**INPUT DATA**
BEGIN

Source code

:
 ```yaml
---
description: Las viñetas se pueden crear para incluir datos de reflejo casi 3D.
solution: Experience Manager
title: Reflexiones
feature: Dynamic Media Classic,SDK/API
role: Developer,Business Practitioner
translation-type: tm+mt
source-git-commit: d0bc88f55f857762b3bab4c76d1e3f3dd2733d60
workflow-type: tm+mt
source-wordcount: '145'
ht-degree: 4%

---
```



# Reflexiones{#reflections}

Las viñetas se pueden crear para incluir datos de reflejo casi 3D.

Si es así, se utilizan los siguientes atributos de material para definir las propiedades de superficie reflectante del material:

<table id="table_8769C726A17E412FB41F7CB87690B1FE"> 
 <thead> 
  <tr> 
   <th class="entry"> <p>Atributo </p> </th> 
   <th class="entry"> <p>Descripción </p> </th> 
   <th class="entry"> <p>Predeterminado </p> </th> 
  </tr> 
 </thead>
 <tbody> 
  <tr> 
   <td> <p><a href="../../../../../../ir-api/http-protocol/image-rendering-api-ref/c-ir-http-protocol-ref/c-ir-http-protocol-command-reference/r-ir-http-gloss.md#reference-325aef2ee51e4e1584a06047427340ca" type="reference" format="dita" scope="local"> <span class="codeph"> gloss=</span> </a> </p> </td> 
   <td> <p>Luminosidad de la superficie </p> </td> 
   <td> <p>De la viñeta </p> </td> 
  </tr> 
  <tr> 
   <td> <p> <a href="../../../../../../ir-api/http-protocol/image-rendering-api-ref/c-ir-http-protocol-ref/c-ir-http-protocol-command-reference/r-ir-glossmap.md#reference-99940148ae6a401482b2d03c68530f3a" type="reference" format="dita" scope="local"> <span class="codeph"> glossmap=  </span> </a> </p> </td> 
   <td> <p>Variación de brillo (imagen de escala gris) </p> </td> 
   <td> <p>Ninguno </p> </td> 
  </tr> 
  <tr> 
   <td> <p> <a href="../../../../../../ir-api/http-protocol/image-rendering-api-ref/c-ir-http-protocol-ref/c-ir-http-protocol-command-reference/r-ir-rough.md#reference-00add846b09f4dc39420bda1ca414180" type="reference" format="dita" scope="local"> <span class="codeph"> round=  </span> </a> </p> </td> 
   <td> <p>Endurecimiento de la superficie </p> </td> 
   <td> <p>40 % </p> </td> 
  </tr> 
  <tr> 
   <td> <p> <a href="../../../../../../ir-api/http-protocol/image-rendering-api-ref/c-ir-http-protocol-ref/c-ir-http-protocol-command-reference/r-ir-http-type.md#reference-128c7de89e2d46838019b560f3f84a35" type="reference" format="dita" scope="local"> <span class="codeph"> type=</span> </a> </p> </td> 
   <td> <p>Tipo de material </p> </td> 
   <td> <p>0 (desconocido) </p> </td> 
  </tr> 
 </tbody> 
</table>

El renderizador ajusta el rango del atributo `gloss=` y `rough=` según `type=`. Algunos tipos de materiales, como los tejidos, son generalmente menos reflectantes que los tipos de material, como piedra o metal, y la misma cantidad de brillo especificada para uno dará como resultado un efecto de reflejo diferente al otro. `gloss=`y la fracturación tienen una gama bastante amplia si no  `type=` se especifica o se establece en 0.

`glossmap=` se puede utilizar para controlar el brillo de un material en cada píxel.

END

**WHAT THE EXERCISE ASKS**
From the records above, give again exactly the lines running from the line with "Si es así, se" to the line with "<p>Descripción </p> </th>", inclusive.

**SOLUTION TO THE PROBLEM**
Si es así, se utilizan los siguientes atributos de material para definir las propiedades de superficie reflectante del material:

<table id="table_8769C726A17E412FB41F7CB87690B1FE"> 
 <thead> 
  <tr> 
   <th class="entry"> <p>Atributo </p> </th> 
   <th class="entry"> <p>Descripción </p> </th> 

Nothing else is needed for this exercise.